Вадим Шефнер - Имя для птицы, или Чаепитие на желтой веранде
Усадьба и барский дом в Хмелеве до революции принадлежали барону Сан-Галли, владельцу больших сталелитейных заводов; говорили, что это не единственное его владение. Дом состоял из кирпичного цокольного этажа и двух этажей деревянных, одетых штукатуркой, -- поэтому он казался целиком каменным; увы, в недалеком будущем нам пришлось убедиться, что построен он все-таки из горючего материала.

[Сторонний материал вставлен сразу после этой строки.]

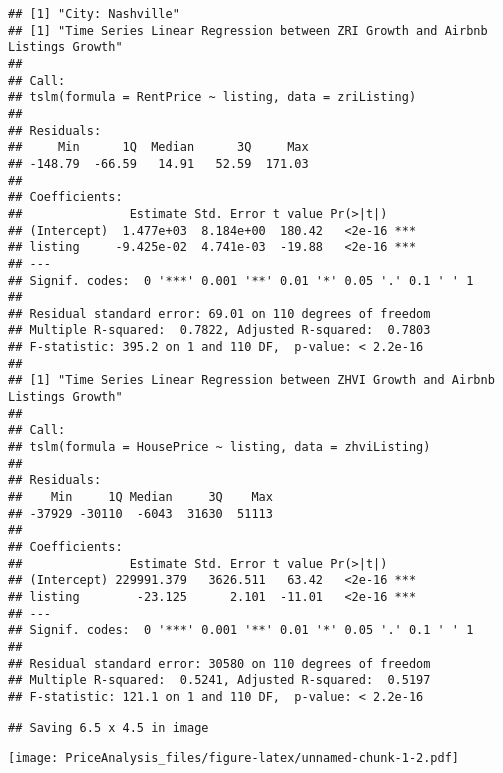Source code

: \documentclass[
]{article}
\begin{document}
\begin{verbatim}
## [1] "City: Nashville"
## [1] "Time Series Linear Regression between ZRI Growth and Airbnb Listings Growth"
## 
## Call:
## tslm(formula = RentPrice ~ listing, data = zriListing)
## 
## Residuals:
##     Min      1Q  Median      3Q     Max 
## -148.79  -66.59   14.91   52.59  171.03 
## 
## Coefficients:
##               Estimate Std. Error t value Pr(>|t|)    
## (Intercept)  1.477e+03  8.184e+00  180.42   <2e-16 ***
## listing     -9.425e-02  4.741e-03  -19.88   <2e-16 ***
## ---
## Signif. codes:  0 '***' 0.001 '**' 0.01 '*' 0.05 '.' 0.1 ' ' 1
## 
## Residual standard error: 69.01 on 110 degrees of freedom
## Multiple R-squared:  0.7822, Adjusted R-squared:  0.7803 
## F-statistic: 395.2 on 1 and 110 DF,  p-value: < 2.2e-16
## 
## [1] "Time Series Linear Regression between ZHVI Growth and Airbnb Listings Growth"
## 
## Call:
## tslm(formula = HousePrice ~ listing, data = zhviListing)
## 
## Residuals:
##    Min     1Q Median     3Q    Max 
## -37929 -30110  -6043  31630  51113 
## 
## Coefficients:
##               Estimate Std. Error t value Pr(>|t|)    
## (Intercept) 229991.379   3626.511   63.42   <2e-16 ***
## listing        -23.125      2.101  -11.01   <2e-16 ***
## ---
## Signif. codes:  0 '***' 0.001 '**' 0.01 '*' 0.05 '.' 0.1 ' ' 1
## 
## Residual standard error: 30580 on 110 degrees of freedom
## Multiple R-squared:  0.5241, Adjusted R-squared:  0.5197 
## F-statistic: 121.1 on 1 and 110 DF,  p-value: < 2.2e-16
\end{verbatim}

\begin{verbatim}
## Saving 6.5 x 4.5 in image
\end{verbatim}

\texttt{[image: PriceAnalysis\_files/figure-latex/unnamed-chunk-1-2.pdf]}
\end{document}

Комнаты и залы этого здания поразили меня богатством. Правда, многое из мебели, то, что могло пригодиться в хозяйстве, было унесено крестьянами: какое-то время дом оставался вовсе бесхозным. Но еще стояли на паркетных полах огромные столы из красного дерева, диваны (кожа с некоторых, правда, была срезана), мраморные столбы-подставки для цветочных горшков, висели большие картины в массивных позолоченных рамах. Одну картину я запомнил: на зеленой траве пасется красивый -белый в серых яблоках -- конь, а в сторонке видны белые шатры, и около них солдаты в красной одежде и в блестящих золотых шапках. В библиотеке сохранилось много книг, все больше иностранных, но были и на русском языке. Здесь я впервые прочел переводы из Байрона; помню эту книгу большого формата, в дорогом тисненом переплете, с рисунками и картинками, в целую страницу, и перед каждой картинкой тоненькая бумажка для большей сохранности (потом старшие ребята повырывали эти тоненькие бумажки на цигарки-самокрутки). Мне понравился "Шильонский узник", я запомнил строк восемьдесят из этой поэмы, начиная со строк:
На лоне вод стоит Шильон,
Там в подземелье семь колонн,
Покрытых влажным мохом лет...
Быть может, эта поэма заинтересовала меня еще и потому, что, когда я начал ее читать, мать рассказала мне о своем путешествии в Швейцарию и о том, как в Шильонский замок за деньги пускают путешественников и показывают эти самые колонны, в том числе и ту, к которой был прикован Шильонский узник. Отдельные же стихи меня не задели за сердце, а "Чайльд-Гарольда" я не дочитал до конца: поэма показалась мне скучной.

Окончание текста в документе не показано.